This coming Monday, we will be launching new service desk software at my company. The launch represents about 18 months and literally thousands of hours of effort by the IT department that I am a member of. I can honestly say that it is the single largest project I have every been directly involved in. I almost cannot count all of the things I learned about enterprise software, planning, proposals, evaluations, consulting, support, project management, and on, and on. It has been a long and rough road that was longer and rougher than anyone imagined at the beginning.
The problem is that I want it to be perfect and for everyone to be thoroughly pleased with it. We thought long and hard about what would make a good system. We interviewed our users, we tested, we tweaked, we debated, and, in some cases, outright argued, but, most of all, we really tried to work towards what we felt was best for our users and our business. At some point, however, you have to “ship it.” Perfect is the enemy of good enough. Some would argue that if it isn’t perfect, it isn’t done. The reality is that rarely do you have the resources (usually time and money) to achieve that ideal. We will be launching with our best effort 1.0 and fully plan to continue to improve the service in the weeks and months ahead and to listen to the feedback from the users.

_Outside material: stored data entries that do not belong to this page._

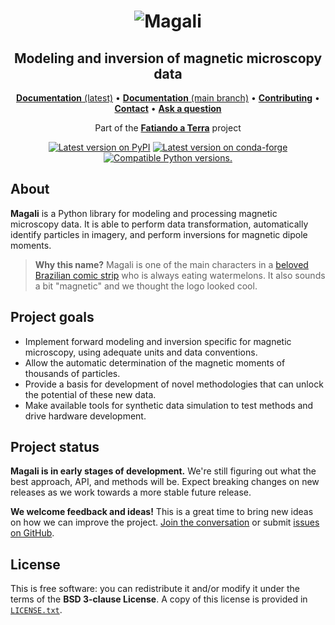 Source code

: <h1 align="center"><img src="https://github.com/fatiando/magali/raw/main/doc/_static/readme-banner.png" alt="Magali"></h1>

<h2 align="center">Modeling and inversion of magnetic microscopy data</h2>

<p align="center">
<a href="https://www.fatiando.org/magali"><strong>Documentation</strong> (latest)</a> •
<a href="https://www.fatiando.org/magali/dev"><strong>Documentation</strong> (main branch)</a> •
<a href="https://github.com/fatiando/magali/blob/main/CONTRIBUTING.md"><strong>Contributing</strong></a> •
<a href="https://www.fatiando.org/contact/"><strong>Contact</strong></a> •
<a href="https://github.com/orgs/fatiando/discussions"><strong>Ask a question</strong></a>
</p>

<p align="center">
Part of the <a href="https://www.fatiando.org"><strong>Fatiando a Terra</strong></a> project
</p>

<p align="center">
<a href="https://pypi.python.org/pypi/magali"><img src="http://img.shields.io/pypi/v/magali.svg?style=flat-square" alt="Latest version on PyPI"></a>
<a href="https://github.com/conda-forge/magali-feedstock"><img src="https://img.shields.io/conda/vn/conda-forge/magali.svg?style=flat-square" alt="Latest version on conda-forge"></a>
<a href="https://pypi.python.org/pypi/magali"><img src="https://img.shields.io/pypi/pyversions/magali.svg?style=flat-square" alt="Compatible Python versions."></a>
</p>

## About

**Magali** is a Python library for modeling and processing magnetic microscopy
data. It is able to perform data transformation, automatically identify
particles in imagery, and perform inversions for magnetic dipole moments.

> **Why this name?** Magali is one of the main characters in a [beloved
> Brazilian comic strip](https://en.wikipedia.org/wiki/Monica_and_Friends) who
> is always eating watermelons. It also sounds a bit "magnetic" and we thought
> the logo looked cool.

## Project goals

* Implement forward modeling and inversion specific for magnetic microscopy,
  using adequate units and data conventions.
* Allow the automatic determination of the magnetic moments of thousands of
  particles.
* Provide a basis for development of novel methodologies that can unlock the
  potential of these new data.
* Make available tools for synthetic data simulation to test methods and drive
  hardware development.

## Project status

**Magali is in early stages of development.** We're still figuring out what the
best approach, API, and methods will be. Expect breaking changes on new
releases as we work towards a more stable future release.

**We welcome feedback and ideas!** This is a great time to bring new ideas on
how we can improve the project.
[Join the conversation](https://www.fatiando.org/contact) or submit
[issues on GitHub](https://github.com/fatiando/magali/issues).

## License

This is free software: you can redistribute it and/or modify it under the terms
of the **BSD 3-clause License**. A copy of this license is provided in
[`LICENSE.txt`](https://github.com/fatiando/magali/blob/main/LICENSE.txt).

The part that really concerns me is the “double jeopardy” my team is in. If it isn’t well received, that will reflect poorly on our larger IT organization (which includes us). If it performs poorly, that reflects badly on my team specifically as we are responsible for the system itself (the servers). As anyone in the software/IT business knows, the variables are plenty when it comes to performance and you don’t always have control over all of them. Some performance problems are inherent in the software and we can’t change them. Our users don’t know and don’t care about that. Is that a pride problem that’s making me worry? I don’t think so but it still nags at me.
Change is tough and most everyone deals with it less-than-perfectly. No matter what happens on Monday, I know that there will be a number of people that will complain if for no other reason than because it’s “different.” I have a thick enough skin to take that. I’m a people pleaser and since I see the imperfections, I worry that others won’t be able to look past them.
Sorry for the rambling and the disjointed thoughts, but it’s my blog and my prerogative. G’night.
So…how did it go?
A little rough. From the end-user side, the experience is decent and they’re liking the improvements. IT is bearing the brunt of the problems as we see more of the system. It’s also uncovering differences between “testing” the system and actually “using” it. We shall prevail.